Les retombées financières sont énormes. Récupérer un lanceur de manière routinière pour pouvoir le réutiliser, permettrait de réduire fortement le coût de la mise en orbite.Pour autant, il faudra  attendre de voir si le modèle économique d'un retour sur Terre du premier étage."L'enjeu le plus difficile n'est pas de récupérer le premier étage du lanceur mais de le refaire décoller à un coût acceptable", avait expliqué début 2015 le président du CNES? Jean-Yves Le Gall.
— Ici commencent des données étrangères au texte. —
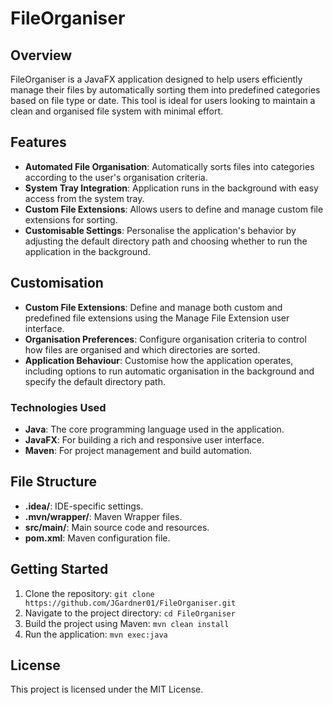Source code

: # FileOrganiser

## Overview
FileOrganiser is a JavaFX application designed to help users efficiently manage their files by automatically sorting them into predefined categories based on file type or date. This tool is ideal for users looking to maintain a clean and organised file system with minimal effort.

## Features
- **Automated File Organisation**: Automatically sorts files into categories according to the user's organisation criteria.
- **System Tray Integration**: Application runs in the background with easy access from the system tray.
- **Custom File Extensions**: Allows users to define and manage custom file extensions for sorting.
- **Customisable Settings**: Personalise the application's behavior by adjusting the default directory path and choosing whether to run the application in the background.

## Customisation
- **Custom File Extensions**: Define and manage both custom and predefined file extensions using the Manage File Extension user interface.
- **Organisation Preferences**: Configure organisation criteria to control how files are organised and which directories are sorted.
- **Application Behaviour**: Customise how the application operates, including options to run automatic organisation in the background and specify the default directory path.

### Technologies Used
- **Java**: The core programming language used in the application.
- **JavaFX**: For building a rich and responsive user interface.
- **Maven**: For project management and build automation.

## File Structure
- **.idea/**: IDE-specific settings.
- **.mvn/wrapper/**: Maven Wrapper files.
- **src/main/**: Main source code and resources.
- **pom.xml**: Maven configuration file.

## Getting Started
1. Clone the repository: `git clone https://github.com/JGardner01/FileOrganiser.git`
2. Navigate to the project directory: `cd FileOrganiser`
3. Build the project using Maven: `mvn clean install`
4. Run the application: `mvn exec:java`

## License
This project is licensed under the MIT License.


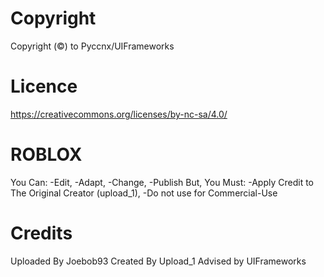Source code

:# Copyright

Copyright (©) to Pyccnx/UIFrameworks

# Licence

https://creativecommons.org/licenses/by-nc-sa/4.0/

# ROBLOX

You Can:
-Edit,
-Adapt,
-Change,
-Publish
But, You Must:
-Apply Credit to The Original Creator (upload_1),
-Do not use for Commercial-Use

# Credits

Uploaded By Joebob93
Created By Upload_1
Advised by UIFrameworks
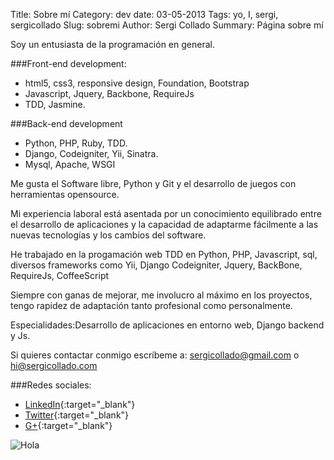 Title: Sobre mí
Category: dev
date:  03-05-2013
Tags: yo, I, sergi, sergicollado
Slug: sobremi
Author: Sergi Collado
Summary: Página sobre mí

Soy un entusiasta de la programación en general.

###Front-end development:
* html5, css3, responsive design, Foundation, Bootstrap
* Javascript, Jquery, Backbone, RequireJs
* TDD, Jasmine.

###Back-end development
* Python, PHP, Ruby, TDD.
* Django, Codeigniter, Yii, Sinatra.
* Mysql, Apache, WSGI


Me gusta el Software libre, Python y Git y el desarrollo de juegos con herramientas opensource.

Mi experiencia laboral está asentada por un conocimiento equilibrado entre el desarrollo de aplicaciones y la capacidad de adaptarme fácilmente a las nuevas tecnologías y los cambios del software.

He trabajado en la progamación web TDD en Python, PHP, Javascript, sql, diversos frameworks como Yii, Django Codeigniter, Jquery, BackBone, RequireJs, CoffeeScript


Siempre con ganas de mejorar, me involucro al máximo en los proyectos, tengo rapidez de adaptación tanto profesional como personalmente.

Especialidades:Desarrollo de aplicaciones en entorno web, Django backend y Js.

Si quieres contactar conmigo escríbeme a: sergicollado@gmail.com o hi@sergicollado.com

###Redes sociales:
* [LinkedIn](http://es.linkedin.com/in/sergicollado/){:target="_blank"}
* [Twitter](https://twitter.com/sergi_py){:target="_blank"}
* [G+](https://plus.google.com/u/0/108686854890472733391/about){:target="_blank"}


![Hola](|filename|/images/becode_send.png)
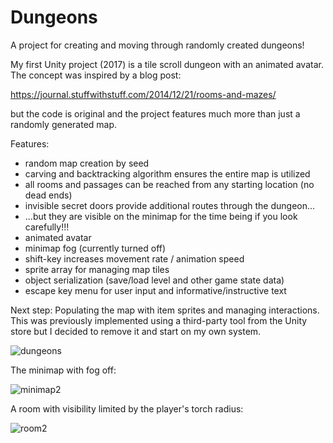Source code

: # Dungeons

A project for creating and moving through randomly created dungeons!

My first Unity project (2017) is a tile scroll dungeon with an animated avatar. The concept was inspired by a blog post:

https://journal.stuffwithstuff.com/2014/12/21/rooms-and-mazes/

but the code is original and the project features much more than just a randomly generated map.

Features:

* random map creation by seed
* carving and backtracking algorithm ensures the entire map is utilized
* all rooms and passages can be reached from any starting location (no dead ends)
* invisible secret doors provide additional routes through the dungeon...
* ...but they are visible on the minimap for the time being if you look carefully!!!
* animated avatar
* minimap fog (currently turned off)
* shift-key increases movement rate / animation speed
* sprite array for managing map tiles
* object serialization (save/load level and other game state data)
* escape key menu for user input and informative/instructive text

Next step: Populating the map with item sprites and managing interactions.  This was previously implemented using a third-party tool from the Unity store but I decided to remove it and start on my own system.

![dungeons](https://user-images.githubusercontent.com/74695555/108611189-59e06200-7399-11eb-9f95-7fcdd9c643f2.png)

The minimap with fog off:

![minimap2](https://user-images.githubusercontent.com/74695555/108611319-cf006700-739a-11eb-84e6-48bbfc6add93.png)

A room with visibility limited by the player's torch radius:

![room2](https://user-images.githubusercontent.com/74695555/108611320-d0319400-739a-11eb-84b8-6de772973853.png)
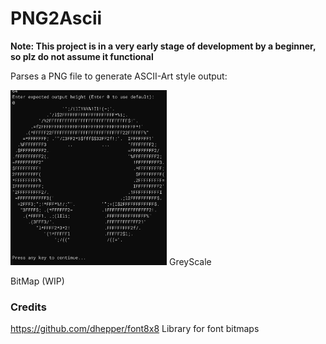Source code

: # PNG2Ascii
**Note: This project is in a very early stage of development by a beginner, so plz do not assume it functional**

Parses a PNG file to generate ASCII-Art style output:

<img src="https://raw.githubusercontent.com/JohnJinHM/PNG2Ascii/main/examples/Sample_6_GS_v0.1.0.png" width="250" height = "280">
GreyScale

BitMap (WIP)

### Credits
https://github.com/dhepper/font8x8 Library for font bitmaps
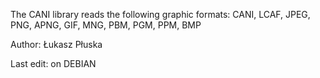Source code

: The CANI library reads the following graphic formats:
CANI, LCAF, JPEG, PNG, APNG, GIF, MNG, PBM, PGM, PPM, BMP

Author: Łukasz Płuska

Last edit: on DEBIAN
Les Américains se sont déjà heurtés à cette dure réalité avec la navette spatiale, qui devait parvenir à un équilibre économique avec 20 lancements par an, explique-t-on au CNES. Soit un rêve inaccessible pour la NASA à l'époque.

Des enjeux économiques élevés

Les enjeux du lancement de lundi étaient élevés. Il s'agissait du premier vol d'une fusée de SpaceX depuis l'explosion d'un lanceur Falcon 9 le 28 juin dernier peu après son décollage de Cap Canaveral. La défaillance d'une fixation qui retenait un conteneur d'hélium dans le deuxième étage de la fusée est probablement à l'origine de cet accident, selon l'enquête. C'était le premier revers pour SpaceX après dix-huit lancements réussis, dont six sur douze prévus pour livrer du fret à la Station spatiale internationale (ISS) dans le cadre d'un contrat de 1,6 milliard de dollars avec la Nasa. Le lanceur Falcon 9, qui a volé lundi, est une nouvelle version 30% plus puissante, ce qui devait aussi améliorer le contrôle du premier étage lors de son retour à grande vitesse dans l'atmosphère.

En novembre, un autre milliardaire à talents multiples, Jeff Bezos, le fondateur d'Amazon, avait réussi à faire atterrir sa fusée New Shepard après un vol suborbital. Un exploit, mais moins difficile à accomplir que ce qu'a réalisé Elon Musk dont le lanceur est allé en orbite, selon les experts. Jeff Bezos a lui aussi salué sur Twitter la réussite du vol de SpaceX.

Et la France?

Face à la menace de la société américaine de lancement de satellites SpaceX détenue par le milliardaire Elon Musk notamment, la France se met en ordre de bataille pour ne pas se faire distancer par la concurrence dans le domaine des lanceurs réutilisables... même si aujourd'hui le modèle économique n'a pas encore été démontré. Mais les opérateurs de tout poil, dont SES, veulent à tout prix réduire les coûts d'accès à l'espace pour développer de nouveaux marchés, jusqu'ici freinés par les prix des lancements.

"Dans un contexte de concurrence exacerbée, le CNES et l'ONERA (le centre de recherche aérospatiale, ndlr) ont décidé de mettre en commun leurs compétences pour envisager la faisabilité de futurs lanceurs réutilisables", a expliqué le président du CNES, Jean-Yves Le Gall dans un communiqué conjoint du Centre national d'études spatiales et ONERA publié vendredi. Sur son site internet, l'ONERA a précisé que "pour que l'Europe puisse continuer à disposer sur le long terme d'un lanceur qui reste économiquement viable et donc d'un accès indépendant à l'espace, il est temps d'étudier et de préparer un lanceur qui permette de franchir une nouvelle étape dans la baisse des coûts, au-delà des progrès d'Ariane 6".